Table 2 shows that students most often improved practical digital skills through blended learning, especially in using digital tools and software (71.3%), online communication (67.8%), and collaboration tools (65.5%). Fewer reported progress in creating content (41.4%) or understanding digital ethics (40.2%), suggesting stronger gains in operational than in critical or ethical com

2.2.3. Prior Blended Learning Experience

We assessed students’ prior experience with blended learning using a single dichotomous question: “Have you ever been involved in blended learning before?” Students selected either “Yes” or “No”. Responses were coded as 0 (No) and 1 (Yes) in the database. Results are shown in the table below.
According to Table 3, just over half of the students (54.7%) reported having no prior experience with blended learning, whereas 45.3% indicated previous participation in blended learning environments.

2.2.4. Student Motivation

The evaluation of how teaching techniques impacted student motivation was conducted using several of the scales in the Intrinsic Motivation Inventory (IMI). The IMI has been validated through many studies before ours. Four of the seven IMI scales were utilized in this study along with slight adjustments. The “Interest/Enjoyment” (IMI-I) scale contained four self-report items (for example, “I would call BL very interesting”), measured overall interest in the material. The “Effort/Importance” (IMI-E) subscale was made up of four items (for instance, “I put a lot of time into my BL course”) and measures the degree to which an activity is important to one’s motivation.
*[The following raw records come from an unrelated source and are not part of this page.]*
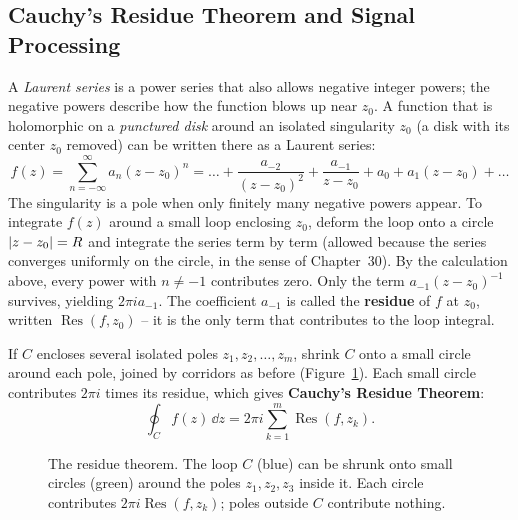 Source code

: \subsection{Cauchy's Residue Theorem and Signal Processing}

A \emph{Laurent series} is a power series that also allows negative integer
powers; the negative powers describe how the function blows up near $z_0$. A
function that is holomorphic on a \emph{punctured disk} around an isolated
singularity $z_0$ (a disk with its center $z_0$ removed) can be written there as a
Laurent series:
\[
f(z) = \sum_{n=-\infty}^\infty a_n (z - z_0)^n = \dots + \frac{a_{-2}}{(z-z_0)^2} + \frac{a_{-1}}{z-z_0} + a_0 + a_1(z-z_0) + \dots
\]
The singularity is a pole when only finitely many negative powers appear. To integrate $f(z)$ around a small loop enclosing $z_0$,
deform the loop onto a circle $\lvert z-z_0\rvert=R$ and integrate the series term by
term (allowed because the series converges uniformly on the circle, in the sense of Chapter~30). By the
calculation above, every power with $n\neq -1$ contributes zero. Only the term
$a_{-1}(z - z_0)^{-1}$ survives, yielding $2\pi i a_{-1}$. The coefficient $a_{-1}$ is called the \textbf{residue} of
$f$ at $z_0$, written $\operatorname{Res}(f, z_0)$ -- it is the only term that
contributes to the loop integral.

If $C$ encloses several isolated poles $z_1, z_2, \dots, z_m$, shrink $C$ onto a
small circle around each pole, joined by corridors as before
(Figure~\ref{ch35:fig-residues}). Each small circle contributes $2\pi i$ times its
residue, which gives \textbf{Cauchy's Residue Theorem}:
\begin{equation}
\oint_C f(z)\,\dd z = 2\pi i \sum_{k=1}^{m} \operatorname{Res}(f, z_k).
\label{ch35:eq-residue-theorem}
\end{equation}

\begin{figure}[htbp]
\centering
{}
\caption{The residue theorem. The loop $C$ (blue) can be shrunk onto small circles
(green) around the poles $z_1, z_2, z_3$ inside it. Each circle contributes
$2\pi i\operatorname{Res}(f,z_k)$; poles outside $C$ contribute nothing.}
\label{ch35:fig-residues}
\end{figure}

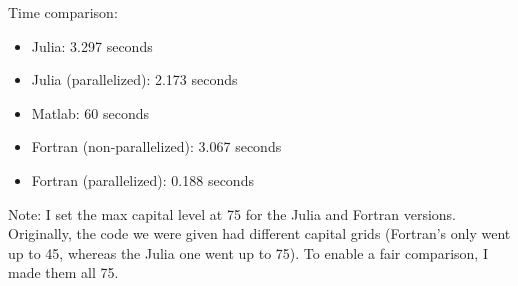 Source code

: \documentclass[12pt]{article}
\begin{document}
    Time comparison:
    \begin{itemize}
        \item Julia: 3.297 seconds
        \item Julia (parallelized): 2.173 seconds
        \item Matlab: 60 seconds
        \item Fortran (non-parallelized): 3.067 seconds
        \item Fortran (parallelized): 0.188 seconds
    \end{itemize}
    Note: I set the max capital level at 75 for the Julia and Fortran versions. Originally, the code we were given had different capital grids (Fortran's only went up to 45, whereas the Julia one went up to 75). To enable a fair comparison, I made them all 75.
\end{document}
The “Perceived Competence” (IMI-C) subscale consisted of four self-report items (such as, “After doing BL for a little while, I felt pretty confident”), is linked to self-report and observable intrinsic motivation. The “Value/Usefulness” (IMI-V) subscale contained four items (for example, “I believe the things I did in BL could have some worth”), measures the degree to which an activity is seen as valuable and/or relevant. Each item was rated on a five-point Likert-type scale from 1 (“strongly disagree”) to 5 (“strongly agree”).
Table 4 summarizes the results of the students’ ratings for each of the scales in the IMI; the data indicated that the blended learning activities were both motivating and enhancing to their confidence in performing the tasks. The averages for effort/importance were just under those of the other three scales but still above the midpoint on the rating scale, indicating the students generally experienced the courses positively.

2.3. Data Analysis

Pearson correlation was utilized for RQ1 to analyze how many times the students participated in the online learning activities and developed the various digital competencies. Students’ participation frequency answers were recorded as 5-point scales (1 = Never, 5 = Almost always), whereas digital competence questions were coded as either 0 = Not selected or 1 = Selected. To measure the association between each individual activity and competence, Pearson correlations and all other analyses were calculated using SPSS version 21, following standard procedures for bivariate correlations, significance testing, and output interpretation.
For RQ2, chi-square tests of independence were applied to investigate whether there are significant differences in the development of digital competencies between students who have had previous experience in blended learning and those that have not. In addition to examining overall digital competence, each of the nine competencies were analyzed individually as separate binary outcome measures (i.e., selected v. not selected) with prior experience being the grouping variable (prior experience = 1, no prior experience = 0). It should be noted that to meet the assumption of having at least five observations in every cell, expected frequencies were examined. If this assumption was violated, Fisher’s Exact Test was used instead. An effect size was also computed using Cramér’s V to determine the degree of difference found in the groups.
To address RQ3, both descriptive and inferential statistics were used to evaluate the relationship between students’ intrinsic motivation (IMI) and their development of digital competencies. The first step in this process was to calculate the means for each of the four IMI subscales (Interest/Enjoyment, Perceived Competence, Value/Usefulness, and Pressure/Tension) by calculating the mean of the items that corresponded to the individual subscales and reversing coding for the negative worded items before creating the subscale scores. Reliability for each subscale was estimated by computing Cronbach’s alpha coefficient. Next, a Total Digital Competence Index was created by counting the number of competencies checked in. Pearson correlation was then used to explore the bivariate relationships between each of the IMI subscales and the Total Digital Competence Index. Following this, hierarchical multiple regression was used to model the Total Digital Competence Index as a function of the four IMI subscales and to identify which of the IMI subscales had the greatest predictive power with regard to developing digital competencies.
Hierarchical cluster analysis was used to address RQ4 and was employed to divide the sample into distinct groups based on the student’s performance in developing the 9 different digital skills listed in Q10a-Q10i. Recoding of the original missing values (-1,-3) to “missing” and deletion of students with missing data (listwise) occurred. The hierarchical cluster analysis was completed in SPSS 21 using the average linkage (between-groups) method and squared Euclidean distances, which is suitable for clustering binary data in this version of the software. The structure of the cluster solution was evaluated by assessing the dendrogram and agglomeration coefficients, and the number of clusters was identified as the largest increases in the fusion coefficients and visual separation in the dendrogram. Membership in the clusters was retained for additional comparison of the groups.

3. Results

This section presents the study’s findings in relation to each of the four research questions: (1) Correlation between online learning activities and digital competence development; (2) Comparisons among participants who have had previous blended learning experiences; (3) Relationship between intrinsic motivation and digital competence; (4) Cluster analysis of digital competence profiles.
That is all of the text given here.